There were no differences in age, BMI, sex, smoking, or alcohol assumption. A chi-square test was used to compare the groups; significance was set with a p-value of 0.05. The continuous data are described as mean (SD) and the qualitative data as number (percentage).
2.2 Ethical aspects
The study was conducted in accordance with the Declaration of Helsinki and approved by our local Ethics Committee approved this study (CEUR n. 092/2018).
All the patients formally consented to the SWMT and data collection for research purposes.

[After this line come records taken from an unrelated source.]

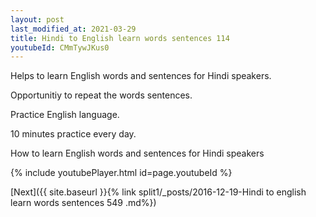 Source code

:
 ```yaml
---
layout: post
last_modified_at: 2021-03-29
title: Hindi to English learn words sentences 114 
youtubeId: CMmTywJKus0
---
```

 
 
Helps to learn English words and sentences for Hindi speakers.

Opportunitiy to repeat the words sentences. 

Practice English language. 
 
10 minutes practice every day. 
 
How to learn English words and sentences for Hindi speakers 
 
{% include youtubePlayer.html id=page.youtubeId %}
 
 
[Next]({{ site.baseurl }}{% link  split1/_posts/2016-12-19-Hindi to english learn words sentences 549 .md%})
 
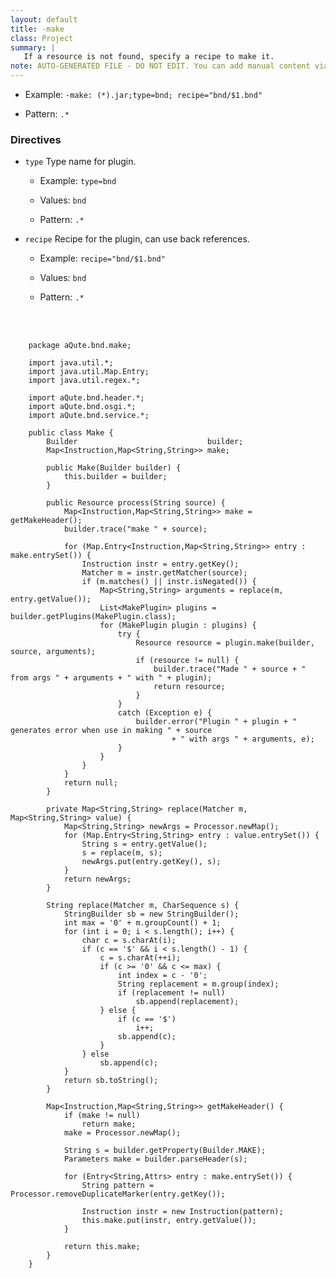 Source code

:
 ```yaml
---
layout: default
title: -make
class: Project
summary: |
   If a resource is not found, specify a recipe to make it.
note: AUTO-GENERATED FILE - DO NOT EDIT. You can add manual content via same filename in ext folder. 
---
```


- Example: `-make: (*).jar;type=bnd; recipe="bnd/$1.bnd"`

- Pattern: `.*`

### Directives 

- `type` Type name for plugin.
  - Example: `type=bnd`

  - Values: `bnd`

  - Pattern: `.*`


- `recipe` Recipe for the plugin, can use back references.
  - Example: `recipe="bnd/$1.bnd"`

  - Values: `bnd`

  - Pattern: `.*`

<!-- Manual content from: ext/make.md --><br /><br />

		package aQute.bnd.make;
		
		import java.util.*;
		import java.util.Map.Entry;
		import java.util.regex.*;
		
		import aQute.bnd.header.*;
		import aQute.bnd.osgi.*;
		import aQute.bnd.service.*;
		
		public class Make {
			Builder								builder;
			Map<Instruction,Map<String,String>>	make;
		
			public Make(Builder builder) {
				this.builder = builder;
			}
		
			public Resource process(String source) {
				Map<Instruction,Map<String,String>> make = getMakeHeader();
				builder.trace("make " + source);
		
				for (Map.Entry<Instruction,Map<String,String>> entry : make.entrySet()) {
					Instruction instr = entry.getKey();
					Matcher m = instr.getMatcher(source);
					if (m.matches() || instr.isNegated()) {
						Map<String,String> arguments = replace(m, entry.getValue());
						List<MakePlugin> plugins = builder.getPlugins(MakePlugin.class);
						for (MakePlugin plugin : plugins) {
							try {
								Resource resource = plugin.make(builder, source, arguments);
								if (resource != null) {
									builder.trace("Made " + source + " from args " + arguments + " with " + plugin);
									return resource;
								}
							}
							catch (Exception e) {
								builder.error("Plugin " + plugin + " generates error when use in making " + source
										+ " with args " + arguments, e);
							}
						}
					}
				}
				return null;
			}
		
			private Map<String,String> replace(Matcher m, Map<String,String> value) {
				Map<String,String> newArgs = Processor.newMap();
				for (Map.Entry<String,String> entry : value.entrySet()) {
					String s = entry.getValue();
					s = replace(m, s);
					newArgs.put(entry.getKey(), s);
				}
				return newArgs;
			}
		
			String replace(Matcher m, CharSequence s) {
				StringBuilder sb = new StringBuilder();
				int max = '0' + m.groupCount() + 1;
				for (int i = 0; i < s.length(); i++) {
					char c = s.charAt(i);
					if (c == '$' && i < s.length() - 1) {
						c = s.charAt(++i);
						if (c >= '0' && c <= max) {
							int index = c - '0';
							String replacement = m.group(index);
							if (replacement != null)
								sb.append(replacement);
						} else {
							if (c == '$')
								i++;
							sb.append(c);
						}
					} else
						sb.append(c);
				}
				return sb.toString();
			}
		
			Map<Instruction,Map<String,String>> getMakeHeader() {
				if (make != null)
					return make;
				make = Processor.newMap();
		
				String s = builder.getProperty(Builder.MAKE);
				Parameters make = builder.parseHeader(s);
		
				for (Entry<String,Attrs> entry : make.entrySet()) {
					String pattern = Processor.removeDuplicateMarker(entry.getKey());
		
					Instruction instr = new Instruction(pattern);
					this.make.put(instr, entry.getValue());
				}
		
				return this.make;
			}
		}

2.3 Semmes–Weinstein monofilament test
The SWMT was performed by the same operator (CV) in blind, with the subject seated on the opposite side of the testing table. The subjects were tested in a quiet room; each hand was supinated and rested on the surface of the table, and the subject's vision was occluded with a curtain. The subject was instructed to stay with the eyes closed and respond yes when they felt touched. SWMs (North Coast Medical Inc., Morgan Hill) were used to measure the threshold of perception of tactile sensation of the tips of the thumb, index, and little finger of each hand, one hand at a time; the dorsum and the hypothenar regions were also tested. SWMs were defined as grades from 1 (No. 1.65) to 20 (No. 6.65); the lightest filament that could be perceived was defined as the smallest perceivable grade (SPG) (Figure 1). The examiner pressed each filament slowly with a perpendicular angle toward the region's skin tested until it bowed and held it in place for 1.5 s before removing it. The procedure started with the 2.83 filaments, and if it was felt, the examiner applied lighter filaments in a decreasing sequence until one was not felt. If the 2.83 filaments were not felt, the examiner would use thicker filaments in an increasing sequence until one was felt. For filaments from 1.65 to 2.83, this procedure was repeated three times. The examiner then recorded the lighter filament (SPG) that the patient felt.
Figure 1
Sites tested with SWMT and each filament's target force (in grams) with the definition of thresholds of perception of tactile sensation. The tip of the I and II fingers are innervated by the median nerve (C6/C7 dermatomes), the V finger is innervated by the ulnar nerve (C8/C7 dermatomes), the hypothenar region is innervated by the palmar branch of the ulnar nerve (C8 dermatome), and the dorsum was tested in the region innervated by the radial nerve (C7 dermatome).
2.4 Endpoint
Our study aimed to research whether subjects with recent SARS-CoV2 infection presented a perception of tactile sensation impairment using the SWMT compared to a control group. We then compared the right and the left hand in the COVID group to assess a possible asymmetric alteration of A-beta fibers.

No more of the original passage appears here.